This book isn't for the timid, and if you are, take your Gaviscon before settling down to read one of the few books that might change your life. To a vegetarian, the title might put you off; if you eat meat, you may be afraid of being lectured. Neither is the case. I'm vegan and didn't think anything about slaughterhouses or animal empathy could shock me, but I am dazed. Meat doesn't set out with a philosophical agenda, it is a great story, with plenty of action, characters, a post-apocalyptic setting and several threads. I'm not going to summarise the plot. It's enough to say that Harry Harrison's novel, which became the cult film, Soylent Green is for pussy cats compared to Meat.

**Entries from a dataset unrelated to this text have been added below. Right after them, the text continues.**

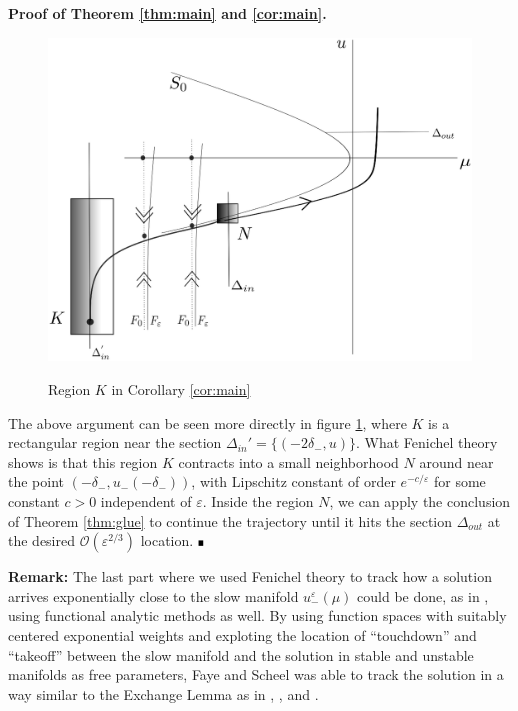 \documentclass[letterpaper,11pt]{article}
\newcommand{\rmO}{\mathcal{O}}
\newcommand{\eps}{\varepsilon}
\numberwithin{equation}{section}
\theoremstyle{plain}
\newenvironment{Proof}[1][.]%
 {\begin{trivlist}\item[]\textbf{Proof#1 }}%
 {\hspace*{\fill}$\rule{0.3\baselineskip}{0.35\baselineskip}$\end{trivlist}}
\begin{document}
\begin{Proof}[\textbf{ of Theorem \ref{thm:main} and \ref{cor:main}}.]
\begin{figure}[ht]
 \centering %
 \scalebox{0.6} %
 {\includegraphics[angle = 0, origin = c]{pictures/contraction_Fenichel.eps}} %
 \caption{Region $K$ in Corollary \ref{cor:main}}\label{fig:contraction_Fenichel} 
\end{figure}

The above argument can be seen more directly in figure \ref{fig:contraction_Fenichel}, where $K$ is a rectangular region near the section $\Delta_{in}'=\{(-2\delta_-,u)\}$. What Fenichel theory shows is that this region $K$ contracts into a small neighborhood $N$ around near the point $(-\delta_-, u_-(-\delta_-))$, with Lipschitz constant of order $e^{-c/\eps}$ for some constant $c>0$ independent of $\eps$. Inside the region $N$, we can apply the conclusion of Theorem \ref{thm:glue} to continue the trajectory until it hits the section $\Delta_{out}$ at the desired $\rmO(\eps^{2/3})$ location. 
\end{Proof}

\textbf{Remark:} The last part where we used Fenichel theory to track how a solution arrives exponentially close to the slow manifold $u_-^\eps(\mu)$ could be done, as in \cite{faye2015existence}, using functional analytic methods as well. By using function spaces with suitably centered exponential weights and exploting the location of ``touchdown'' and ``takeoff'' between the slow manifold and the solution in stable and unstable manifolds as free parameters, Faye and Scheel was able to track the solution in a way similar to the Exchange Lemma as in \cite{Bru_tracking}, \cite{Jones_tracking}, and \cite{Jones_exchange_lemma}.
\end{document}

I confess that I didn't initially like the short sections as the story unfolded from the point-of-view of several main characters, but with the pace so rapidly page-turning it isn't a serious complaint. Indeed, there are some fine literary moments inside the narrative. D'Lacey cleverly forces characters to not just step back to contemplate their actions and consequences, but to somehow reach inside, and then outside their psyche in a way I've not met in other novels. For example, speaking of that elusive spark in someone's eyes, but then when they die: `how could you not wonder where that light went?'
I hate Joseph D'Lacey because he's created phrases I'd wish I'd written. For example, we've all been to a works' dance where: `The music had a stretched, laboured sound to it, but it made the workers jump and twitch nevertheless.' He has a gift for inverting concepts that is envious. Savour this example:
`She stopped moving and listened hard. The silence was alive: like someone downstairs was listening for her, not the other way around.'
I am impressed that the end isn't easy to predict even though there is no plot dependency on a twist. Let's say that in my animal activist days, I nearly achieved in practice on the odd livestock farm, and still dream about what this book achieves with a whole futuristic town. This gutsy ambush is delivered cleverly, but not without gallons of gory blood, sometimes friendly blood.
Meat is horror, gruesome, and it has a message, whether or not you accept it. It is compelling reading, and it will haunt me forever.